在某个时点，这些系统跨过可靠性门槛，变成了如今的 Waymo。它们悄然进入完全自主的领域。如今在旧金山，你可以打开 App 叫一辆 Waymo，而不是 Uber。一辆无人驾驶汽车会驶来，把你——付费乘客——送到目的地。这太神奇了。你无需会开车，无需保持注意力，可以靠在座椅上小憩，而系统把你从 A 运送到 B。与我交谈过的许多人一样，我个人也更喜欢乘坐 Waymo 而不是 Uber，并且几乎在市内出行时都改用 Waymo。你将获得更低方差、更可复现的体验，驾驶平稳，可以放音乐，也可以与朋友畅聊，而无需分心去想司机听到你们谈话时在想什么。

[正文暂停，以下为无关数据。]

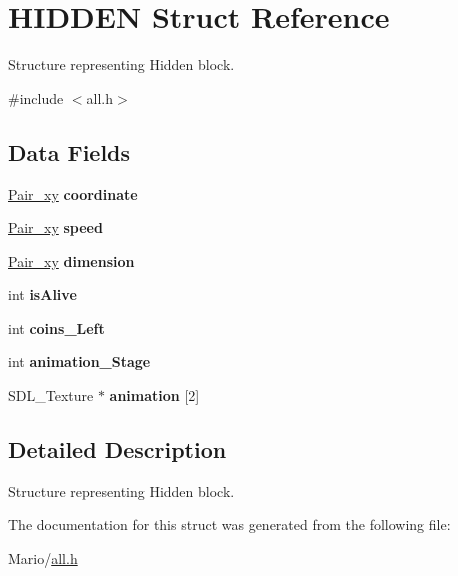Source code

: \hypertarget{struct_h_i_d_d_e_n}{}\section{H\+I\+D\+D\+EN Struct Reference}
\label{struct_h_i_d_d_e_n}


Structure representing Hidden block.  




{\ttfamily \#include $<$all.\+h$>$}

\subsection*{Data Fields}
\begin{DoxyCompactItemize}
\item 
\mbox{\label{struct_h_i_d_d_e_n_a6cf77a9254df5cfd669084e0a97d9711}} 
\mbox{\hyperlink{all_8h_a9a35f73dcc6cf9a466e6542847bd8882}{Pair\+\_\+xy}} {\bfseries coordinate}
\item 
\mbox{\label{struct_h_i_d_d_e_n_a17e25b2ef4c597ac58da845ec3bce5c6}} 
\mbox{\hyperlink{all_8h_a9a35f73dcc6cf9a466e6542847bd8882}{Pair\+\_\+xy}} {\bfseries speed}
\item 
\mbox{\label{struct_h_i_d_d_e_n_a0da7d680eb31a67eac3371518ae0a6cb}} 
\mbox{\hyperlink{all_8h_a9a35f73dcc6cf9a466e6542847bd8882}{Pair\+\_\+xy}} {\bfseries dimension}
\item 
\mbox{\label{struct_h_i_d_d_e_n_a116ae74d5b3df6d48cdb0f3a6bb36a07}} 
int {\bfseries is\+Alive}
\item 
\mbox{\label{struct_h_i_d_d_e_n_a05760377f2ce05f70f79d913f09a67e6}} 
int {\bfseries coins\+\_\+\+Left}
\item 
\mbox{\label{struct_h_i_d_d_e_n_a6118bdc05fce34a198c8e8d332708235}} 
int {\bfseries animation\+\_\+\+Stage}
\item 
\mbox{\label{struct_h_i_d_d_e_n_a1fcacba509b1d227e8ed36abf701510b}} 
S\+D\+L\+\_\+\+Texture $\ast$ {\bfseries animation} \mbox{[}2\mbox{]}
\end{DoxyCompactItemize}


\subsection{Detailed Description}
Structure representing Hidden block. 

The documentation for this struct was generated from the following file\+:\begin{DoxyCompactItemize}
\item 
Mario/\mbox{\hyperlink{all_8h}{all.\+h}}\end{DoxyCompactItemize}
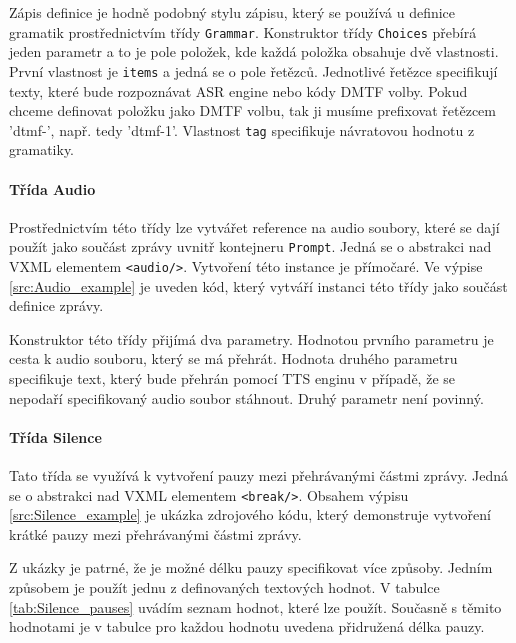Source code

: \documentclass[ing,male,java,dept460]{diploma}						%
\begin{document}


Zápis definice je hodně podobný stylu zápisu, který se používá u definice gramatik prostřednictvím třídy \texttt{Grammar}. Konstruktor třídy \texttt{Choices} přebírá jeden parametr a to je pole položek, kde každá položka obsahuje dvě vlastnosti. První vlastnost je \texttt{items} a jedná se o pole řetězců. Jednotlivé řetězce specifikují texty, které bude rozpoznávat ASR engine nebo kódy DMTF volby. Pokud chceme definovat položku jako DMTF volbu, tak ji musíme prefixovat řetězcem 'dtmf-', např. tedy 'dtmf-1'. Vlastnost \texttt{tag} specifikuje návratovou hodnotu z gramatiky.

\paragraph{Třída Audio}
\label{sec:Audio}
Prostřednictvím této třídy lze vytvářet reference na audio soubory, které se dají použít jako součást zprávy uvnitř kontejneru \texttt{Prompt}. Jedná se o abstrakci nad VXML elementem \texttt{<audio/>}. Vytvoření této instance je přímočaré. Ve výpise \ref{src:Audio_example} je uveden kód, který vytváří instanci této třídy jako součást definice zprávy.



Konstruktor této třídy přijímá dva parametry. Hodnotou prvního parametru je cesta k audio souboru, který se má přehrát. Hodnota druhého parametru specifikuje text, který bude přehrán pomocí TTS enginu v případě, že se nepodaří specifikovaný audio soubor stáhnout. Druhý parametr není povinný.

\paragraph{Třída Silence}
\label{sec:Silence}
Tato třída se využívá k vytvoření pauzy mezi přehrávanými částmi zprávy. Jedná se o abstrakci nad VXML elementem \texttt{<break/>}. Obsahem výpisu \ref{src:Silence_example} je ukázka zdrojového kódu, který demonstruje vytvoření krátké pauzy mezi přehrávanými částmi zprávy.

Z ukázky je patrné, že je možné délku pauzy specifikovat více způsoby. Jedním způsobem je použít jednu z definovaných textových hodnot. V tabulce \ref{tab:Silence_pauses} uvádím seznam hodnot, které lze použít. Současně s těmito hodnotami je v tabulce pro každou hodnotu uvedena přidružená délka pauzy\cite{vxml_org}.
\end{document}
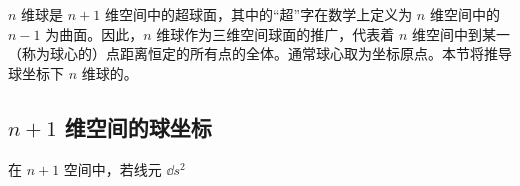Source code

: 
$n$ 维球是 $n+1$ 维空间中的超球面，其中的“超”字在数学上定义为 $n$ 维空间中的 $n-1$ 为曲面。因此，$n$ 维球作为三维空间球面的推广，代表着 $n$ 维空间中到某一（称为球心的）点距离恒定的所有点的全体。通常球心取为坐标原点。本节将推导球坐标下 $n$ 维球的。

\subsection{$n+1$ 维空间的球坐标}
在 $n+1$ 空间中，若线元 $\dd s^2$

the mixed economy of full automation

完全自动化的混合经济

And yet, even though autonomous driving technology now exists, there are still plenty of people calling an Uber alongside. How come? Well first, many people simply don’t even know that you can call a Waymo. But even if they do, many people don’t fully trust the automated system just yet and prefer to have a human drive them. But even if they did, many people might just prefer a human driver, and e.g. enjoy the talk and banter and getting to know other people. Beyond just preferences alone, judging by the increasing wait times in the app today, Waymo is supply constrained. There are not enough cars to meet the demand. A part of this may be that Waymo is being very careful to manage and monitor risk and public opinion. Another part is that Waymo, I believe (?), has a quota of how many cars they are allowed to have deployed on the streets, coming from regulators. Another rate-limiter is that Waymos can’t just replace all the Ubers right away in a snap of a finger. They have to build out the infrastructure, build the cars, scale their operations. I posit that all kinds of automations in other sectors of the economy will look identical - some people/companies will use them immediately, but a lot of people 1) won’t know about them, 2) if they do, won’t trust them, 3) if they did, they still prefer to employ and work with a human. But on top of that, demand is greater than supply and AGI would be constrained in exactly all of these ways, for exactly all of the same reasons - some amount of self-restraint from the developers, some amount of regulation, and some amount of simple, straight-up resource shortage, e.g. needing to build out more GPU datacenters.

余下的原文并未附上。